- Work to complete: How many lines in the records below hold the string "Lyapunov"? Please answer with the number and nothing more.

○ ○ ○ ○

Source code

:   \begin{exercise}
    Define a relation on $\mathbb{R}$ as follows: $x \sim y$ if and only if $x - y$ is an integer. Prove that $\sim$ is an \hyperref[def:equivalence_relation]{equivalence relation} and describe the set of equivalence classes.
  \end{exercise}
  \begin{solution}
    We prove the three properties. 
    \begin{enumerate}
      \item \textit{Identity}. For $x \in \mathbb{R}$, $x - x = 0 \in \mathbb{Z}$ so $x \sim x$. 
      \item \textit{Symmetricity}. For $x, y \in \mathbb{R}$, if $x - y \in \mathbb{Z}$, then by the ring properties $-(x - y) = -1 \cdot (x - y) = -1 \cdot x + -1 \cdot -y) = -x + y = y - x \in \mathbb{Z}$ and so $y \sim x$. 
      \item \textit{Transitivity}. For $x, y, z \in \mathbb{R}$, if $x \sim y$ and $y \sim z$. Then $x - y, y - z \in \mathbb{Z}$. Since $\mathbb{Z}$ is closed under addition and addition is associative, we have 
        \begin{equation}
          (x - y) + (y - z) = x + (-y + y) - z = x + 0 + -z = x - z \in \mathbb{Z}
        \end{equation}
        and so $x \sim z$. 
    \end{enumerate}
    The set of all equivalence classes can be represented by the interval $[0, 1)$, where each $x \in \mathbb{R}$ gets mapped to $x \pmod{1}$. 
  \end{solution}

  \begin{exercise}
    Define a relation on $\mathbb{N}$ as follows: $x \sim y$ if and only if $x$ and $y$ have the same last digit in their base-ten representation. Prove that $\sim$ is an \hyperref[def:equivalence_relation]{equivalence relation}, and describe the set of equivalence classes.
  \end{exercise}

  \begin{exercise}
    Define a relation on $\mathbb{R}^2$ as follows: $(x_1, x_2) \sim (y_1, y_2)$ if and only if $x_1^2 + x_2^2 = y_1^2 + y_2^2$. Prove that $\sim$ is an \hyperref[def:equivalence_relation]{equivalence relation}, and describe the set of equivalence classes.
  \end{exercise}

○ ○ ○ ○

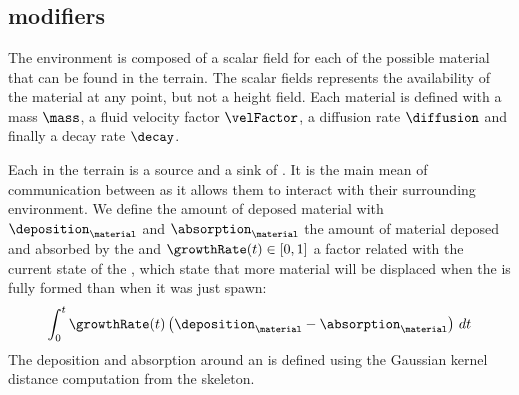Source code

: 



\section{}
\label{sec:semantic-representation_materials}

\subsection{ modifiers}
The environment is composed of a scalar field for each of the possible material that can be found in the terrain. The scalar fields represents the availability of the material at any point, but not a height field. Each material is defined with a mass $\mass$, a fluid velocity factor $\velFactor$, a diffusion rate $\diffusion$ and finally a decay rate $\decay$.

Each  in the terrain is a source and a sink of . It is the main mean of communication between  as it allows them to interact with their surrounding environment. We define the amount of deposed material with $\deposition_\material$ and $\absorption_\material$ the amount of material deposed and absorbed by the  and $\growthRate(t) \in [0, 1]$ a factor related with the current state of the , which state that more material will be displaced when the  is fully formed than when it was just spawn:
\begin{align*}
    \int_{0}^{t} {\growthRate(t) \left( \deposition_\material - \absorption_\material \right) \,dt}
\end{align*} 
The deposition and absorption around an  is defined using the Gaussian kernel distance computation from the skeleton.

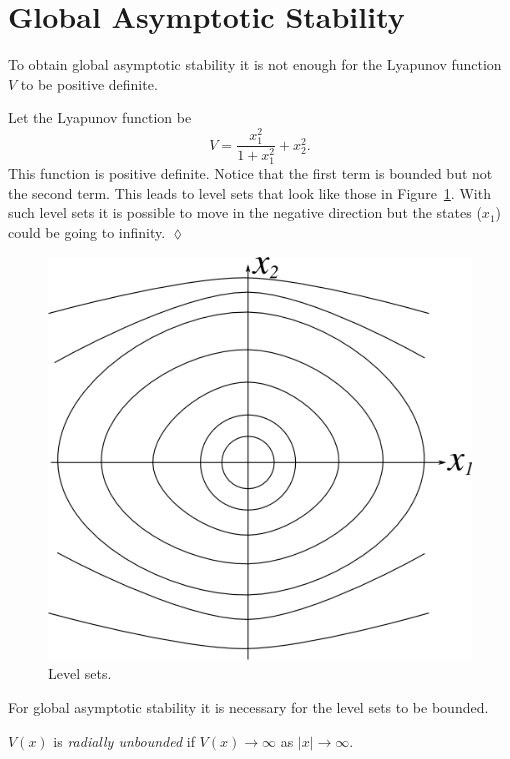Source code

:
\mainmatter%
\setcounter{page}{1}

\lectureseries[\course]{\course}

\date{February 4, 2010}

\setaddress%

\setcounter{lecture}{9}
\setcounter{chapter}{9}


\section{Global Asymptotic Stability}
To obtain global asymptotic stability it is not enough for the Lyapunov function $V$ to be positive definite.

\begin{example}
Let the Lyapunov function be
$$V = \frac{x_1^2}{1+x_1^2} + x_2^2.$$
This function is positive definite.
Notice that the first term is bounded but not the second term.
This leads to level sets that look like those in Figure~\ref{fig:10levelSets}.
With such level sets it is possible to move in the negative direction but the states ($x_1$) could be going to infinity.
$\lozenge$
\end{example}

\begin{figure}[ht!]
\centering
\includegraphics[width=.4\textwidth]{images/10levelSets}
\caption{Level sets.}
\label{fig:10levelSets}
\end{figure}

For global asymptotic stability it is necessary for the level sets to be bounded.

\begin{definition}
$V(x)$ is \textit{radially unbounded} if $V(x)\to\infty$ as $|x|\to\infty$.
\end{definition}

○ ○ ○ ○

- Result for this exercise: 2